Given records:
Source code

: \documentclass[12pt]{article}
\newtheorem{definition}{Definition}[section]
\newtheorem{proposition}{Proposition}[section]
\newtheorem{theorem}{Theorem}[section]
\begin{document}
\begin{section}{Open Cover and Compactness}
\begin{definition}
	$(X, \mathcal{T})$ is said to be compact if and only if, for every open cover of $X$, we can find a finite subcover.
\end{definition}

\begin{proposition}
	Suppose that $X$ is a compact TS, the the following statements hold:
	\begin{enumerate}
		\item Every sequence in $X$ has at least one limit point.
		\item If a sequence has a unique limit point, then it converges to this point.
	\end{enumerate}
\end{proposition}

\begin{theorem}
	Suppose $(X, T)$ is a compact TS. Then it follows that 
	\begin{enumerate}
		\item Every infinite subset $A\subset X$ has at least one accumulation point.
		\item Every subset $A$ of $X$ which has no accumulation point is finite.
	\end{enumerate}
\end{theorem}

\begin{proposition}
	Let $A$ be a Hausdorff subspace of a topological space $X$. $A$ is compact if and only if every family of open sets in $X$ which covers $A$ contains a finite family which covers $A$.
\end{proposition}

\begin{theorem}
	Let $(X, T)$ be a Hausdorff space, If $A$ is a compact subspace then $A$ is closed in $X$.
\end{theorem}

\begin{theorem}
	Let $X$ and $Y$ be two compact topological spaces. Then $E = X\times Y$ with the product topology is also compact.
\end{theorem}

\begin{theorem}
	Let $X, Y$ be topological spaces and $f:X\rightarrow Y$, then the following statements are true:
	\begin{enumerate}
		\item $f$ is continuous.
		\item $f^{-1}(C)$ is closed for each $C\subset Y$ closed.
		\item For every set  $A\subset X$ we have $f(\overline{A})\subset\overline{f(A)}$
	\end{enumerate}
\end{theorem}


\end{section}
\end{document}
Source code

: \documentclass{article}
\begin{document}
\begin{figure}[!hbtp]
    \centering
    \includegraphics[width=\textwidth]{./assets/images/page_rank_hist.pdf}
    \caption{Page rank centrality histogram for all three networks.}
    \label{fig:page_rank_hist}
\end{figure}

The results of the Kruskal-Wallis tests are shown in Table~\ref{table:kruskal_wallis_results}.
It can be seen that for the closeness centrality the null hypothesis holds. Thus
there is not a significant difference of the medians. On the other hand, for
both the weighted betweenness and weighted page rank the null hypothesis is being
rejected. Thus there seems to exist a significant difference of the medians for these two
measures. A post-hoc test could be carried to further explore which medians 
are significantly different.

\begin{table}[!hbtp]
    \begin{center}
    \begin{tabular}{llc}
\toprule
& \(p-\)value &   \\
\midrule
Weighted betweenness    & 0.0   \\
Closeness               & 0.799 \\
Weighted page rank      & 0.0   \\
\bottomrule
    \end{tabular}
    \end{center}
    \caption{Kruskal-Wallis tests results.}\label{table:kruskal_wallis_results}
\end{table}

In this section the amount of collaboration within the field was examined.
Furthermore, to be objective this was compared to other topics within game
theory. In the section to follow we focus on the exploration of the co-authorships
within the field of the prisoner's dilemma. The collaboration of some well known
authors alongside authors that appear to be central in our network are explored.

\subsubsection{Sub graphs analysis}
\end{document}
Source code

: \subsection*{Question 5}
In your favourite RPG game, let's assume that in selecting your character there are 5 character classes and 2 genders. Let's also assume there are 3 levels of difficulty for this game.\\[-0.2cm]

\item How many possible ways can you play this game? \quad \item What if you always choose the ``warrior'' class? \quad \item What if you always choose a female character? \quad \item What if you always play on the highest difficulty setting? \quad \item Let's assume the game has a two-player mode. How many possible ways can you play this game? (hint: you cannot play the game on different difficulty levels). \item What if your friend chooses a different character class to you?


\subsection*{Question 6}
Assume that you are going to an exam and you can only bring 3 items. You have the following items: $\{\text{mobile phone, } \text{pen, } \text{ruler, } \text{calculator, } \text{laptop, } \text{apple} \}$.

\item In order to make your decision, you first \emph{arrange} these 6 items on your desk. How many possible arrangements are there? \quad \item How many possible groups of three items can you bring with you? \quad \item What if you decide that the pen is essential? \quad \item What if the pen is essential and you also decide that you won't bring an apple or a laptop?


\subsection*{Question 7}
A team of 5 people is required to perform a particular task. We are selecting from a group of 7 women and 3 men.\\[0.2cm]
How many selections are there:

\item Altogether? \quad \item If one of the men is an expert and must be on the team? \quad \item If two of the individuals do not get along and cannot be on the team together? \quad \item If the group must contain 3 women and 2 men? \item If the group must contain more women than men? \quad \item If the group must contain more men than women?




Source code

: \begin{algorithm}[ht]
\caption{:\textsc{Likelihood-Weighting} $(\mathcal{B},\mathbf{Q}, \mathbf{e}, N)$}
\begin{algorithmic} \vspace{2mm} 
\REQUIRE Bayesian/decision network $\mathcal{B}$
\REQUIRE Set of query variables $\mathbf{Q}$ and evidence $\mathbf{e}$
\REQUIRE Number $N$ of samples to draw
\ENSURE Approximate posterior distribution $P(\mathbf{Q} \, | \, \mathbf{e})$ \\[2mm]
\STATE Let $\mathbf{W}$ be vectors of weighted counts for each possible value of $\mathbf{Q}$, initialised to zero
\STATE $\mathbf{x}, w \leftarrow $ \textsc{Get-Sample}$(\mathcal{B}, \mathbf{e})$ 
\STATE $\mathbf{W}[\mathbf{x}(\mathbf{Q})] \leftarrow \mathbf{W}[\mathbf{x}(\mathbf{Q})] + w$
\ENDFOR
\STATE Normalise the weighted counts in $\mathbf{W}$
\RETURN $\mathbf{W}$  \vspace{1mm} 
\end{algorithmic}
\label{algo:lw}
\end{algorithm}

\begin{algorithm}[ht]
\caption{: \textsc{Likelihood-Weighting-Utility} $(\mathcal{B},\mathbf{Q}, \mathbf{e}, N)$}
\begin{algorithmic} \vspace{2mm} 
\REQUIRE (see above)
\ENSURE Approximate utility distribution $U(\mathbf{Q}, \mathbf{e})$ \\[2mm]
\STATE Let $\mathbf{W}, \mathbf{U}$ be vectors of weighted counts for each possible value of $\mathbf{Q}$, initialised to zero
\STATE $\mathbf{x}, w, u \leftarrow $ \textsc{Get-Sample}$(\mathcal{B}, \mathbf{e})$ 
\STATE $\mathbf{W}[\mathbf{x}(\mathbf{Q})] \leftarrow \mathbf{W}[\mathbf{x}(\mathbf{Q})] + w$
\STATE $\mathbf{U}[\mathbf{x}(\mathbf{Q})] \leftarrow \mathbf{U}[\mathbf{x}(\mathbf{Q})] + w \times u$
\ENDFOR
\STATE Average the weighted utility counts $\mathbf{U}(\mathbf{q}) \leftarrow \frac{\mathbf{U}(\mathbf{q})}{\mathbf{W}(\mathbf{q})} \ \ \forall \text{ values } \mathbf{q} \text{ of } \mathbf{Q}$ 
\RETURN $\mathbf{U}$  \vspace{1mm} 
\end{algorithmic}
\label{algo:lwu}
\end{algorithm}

Brief: Transcribe the listing so that each line matches exactly.

Exercise result:
Source code

: \documentclass[12pt]{article}
\newtheorem{definition}{Definition}[section]
\newtheorem{proposition}{Proposition}[section]
\newtheorem{theorem}{Theorem}[section]
\begin{document}
\begin{section}{Open Cover and Compactness}
\begin{definition}
	$(X, \mathcal{T})$ is said to be compact if and only if, for every open cover of $X$, we can find a finite subcover.
\end{definition}

\begin{proposition}
	Suppose that $X$ is a compact TS, the the following statements hold:
	\begin{enumerate}
		\item Every sequence in $X$ has at least one limit point.
		\item If a sequence has a unique limit point, then it converges to this point.
	\end{enumerate}
\end{proposition}

\begin{theorem}
	Suppose $(X, T)$ is a compact TS. Then it follows that 
	\begin{enumerate}
		\item Every infinite subset $A\subset X$ has at least one accumulation point.
		\item Every subset $A$ of $X$ which has no accumulation point is finite.
	\end{enumerate}
\end{theorem}

\begin{proposition}
	Let $A$ be a Hausdorff subspace of a topological space $X$. $A$ is compact if and only if every family of open sets in $X$ which covers $A$ contains a finite family which covers $A$.
\end{proposition}

\begin{theorem}
	Let $(X, T)$ be a Hausdorff space, If $A$ is a compact subspace then $A$ is closed in $X$.
\end{theorem}

\begin{theorem}
	Let $X$ and $Y$ be two compact topological spaces. Then $E = X\times Y$ with the product topology is also compact.
\end{theorem}

\begin{theorem}
	Let $X, Y$ be topological spaces and $f:X\rightarrow Y$, then the following statements are true:
	\begin{enumerate}
		\item $f$ is continuous.
		\item $f^{-1}(C)$ is closed for each $C\subset Y$ closed.
		\item For every set  $A\subset X$ we have $f(\overline{A})\subset\overline{f(A)}$
	\end{enumerate}
\end{theorem}


\end{section}
\end{document}
Source code

: \documentclass{article}
\begin{document}
\begin{figure}[!hbtp]
    \centering
    \includegraphics[width=\textwidth]{./assets/images/page_rank_hist.pdf}
    \caption{Page rank centrality histogram for all three networks.}
    \label{fig:page_rank_hist}
\end{figure}

The results of the Kruskal-Wallis tests are shown in Table~\ref{table:kruskal_wallis_results}.
It can be seen that for the closeness centrality the null hypothesis holds. Thus
there is not a significant difference of the medians. On the other hand, for
both the weighted betweenness and weighted page rank the null hypothesis is being
rejected. Thus there seems to exist a significant difference of the medians for these two
measures. A post-hoc test could be carried to further explore which medians 
are significantly different.

\begin{table}[!hbtp]
    \begin{center}
    \begin{tabular}{llc}
\toprule
& \(p-\)value &   \\
\midrule
Weighted betweenness    & 0.0   \\
Closeness               & 0.799 \\
Weighted page rank      & 0.0   \\
\bottomrule
    \end{tabular}
    \end{center}
    \caption{Kruskal-Wallis tests results.}\label{table:kruskal_wallis_results}
\end{table}

In this section the amount of collaboration within the field was examined.
Furthermore, to be objective this was compared to other topics within game
theory. In the section to follow we focus on the exploration of the co-authorships
within the field of the prisoner's dilemma. The collaboration of some well known
authors alongside authors that appear to be central in our network are explored.

\subsubsection{Sub graphs analysis}
\end{document}
Source code

: \subsection*{Question 5}
In your favourite RPG game, let's assume that in selecting your character there are 5 character classes and 2 genders. Let's also assume there are 3 levels of difficulty for this game.\\[-0.2cm]

\item How many possible ways can you play this game? \quad \item What if you always choose the ``warrior'' class? \quad \item What if you always choose a female character? \quad \item What if you always play on the highest difficulty setting? \quad \item Let's assume the game has a two-player mode. How many possible ways can you play this game? (hint: you cannot play the game on different difficulty levels). \item What if your friend chooses a different character class to you?


\subsection*{Question 6}
Assume that you are going to an exam and you can only bring 3 items. You have the following items: $\{\text{mobile phone, } \text{pen, } \text{ruler, } \text{calculator, } \text{laptop, } \text{apple} \}$.

\item In order to make your decision, you first \emph{arrange} these 6 items on your desk. How many possible arrangements are there? \quad \item How many possible groups of three items can you bring with you? \quad \item What if you decide that the pen is essential? \quad \item What if the pen is essential and you also decide that you won't bring an apple or a laptop?


\subsection*{Question 7}
A team of 5 people is required to perform a particular task. We are selecting from a group of 7 women and 3 men.\\[0.2cm]
How many selections are there:

\item Altogether? \quad \item If one of the men is an expert and must be on the team? \quad \item If two of the individuals do not get along and cannot be on the team together? \quad \item If the group must contain 3 women and 2 men? \item If the group must contain more women than men? \quad \item If the group must contain more men than women?




Source code

: \begin{algorithm}[ht]
\caption{:\textsc{Likelihood-Weighting} $(\mathcal{B},\mathbf{Q}, \mathbf{e}, N)$}
\begin{algorithmic} \vspace{2mm} 
\REQUIRE Bayesian/decision network $\mathcal{B}$
\REQUIRE Set of query variables $\mathbf{Q}$ and evidence $\mathbf{e}$
\REQUIRE Number $N$ of samples to draw
\ENSURE Approximate posterior distribution $P(\mathbf{Q} \, | \, \mathbf{e})$ \\[2mm]
\STATE Let $\mathbf{W}$ be vectors of weighted counts for each possible value of $\mathbf{Q}$, initialised to zero
\STATE $\mathbf{x}, w \leftarrow $ \textsc{Get-Sample}$(\mathcal{B}, \mathbf{e})$ 
\STATE $\mathbf{W}[\mathbf{x}(\mathbf{Q})] \leftarrow \mathbf{W}[\mathbf{x}(\mathbf{Q})] + w$
\ENDFOR
\STATE Normalise the weighted counts in $\mathbf{W}$
\RETURN $\mathbf{W}$  \vspace{1mm} 
\end{algorithmic}
\label{algo:lw}
\end{algorithm}

\begin{algorithm}[ht]
\caption{: \textsc{Likelihood-Weighting-Utility} $(\mathcal{B},\mathbf{Q}, \mathbf{e}, N)$}
\begin{algorithmic} \vspace{2mm} 
\REQUIRE (see above)
\ENSURE Approximate utility distribution $U(\mathbf{Q}, \mathbf{e})$ \\[2mm]
\STATE Let $\mathbf{W}, \mathbf{U}$ be vectors of weighted counts for each possible value of $\mathbf{Q}$, initialised to zero
\STATE $\mathbf{x}, w, u \leftarrow $ \textsc{Get-Sample}$(\mathcal{B}, \mathbf{e})$ 
\STATE $\mathbf{W}[\mathbf{x}(\mathbf{Q})] \leftarrow \mathbf{W}[\mathbf{x}(\mathbf{Q})] + w$
\STATE $\mathbf{U}[\mathbf{x}(\mathbf{Q})] \leftarrow \mathbf{U}[\mathbf{x}(\mathbf{Q})] + w \times u$
\ENDFOR
\STATE Average the weighted utility counts $\mathbf{U}(\mathbf{q}) \leftarrow \frac{\mathbf{U}(\mathbf{q})}{\mathbf{W}(\mathbf{q})} \ \ \forall \text{ values } \mathbf{q} \text{ of } \mathbf{Q}$ 
\RETURN $\mathbf{U}$  \vspace{1mm} 
\end{algorithmic}
\label{algo:lwu}
\end{algorithm}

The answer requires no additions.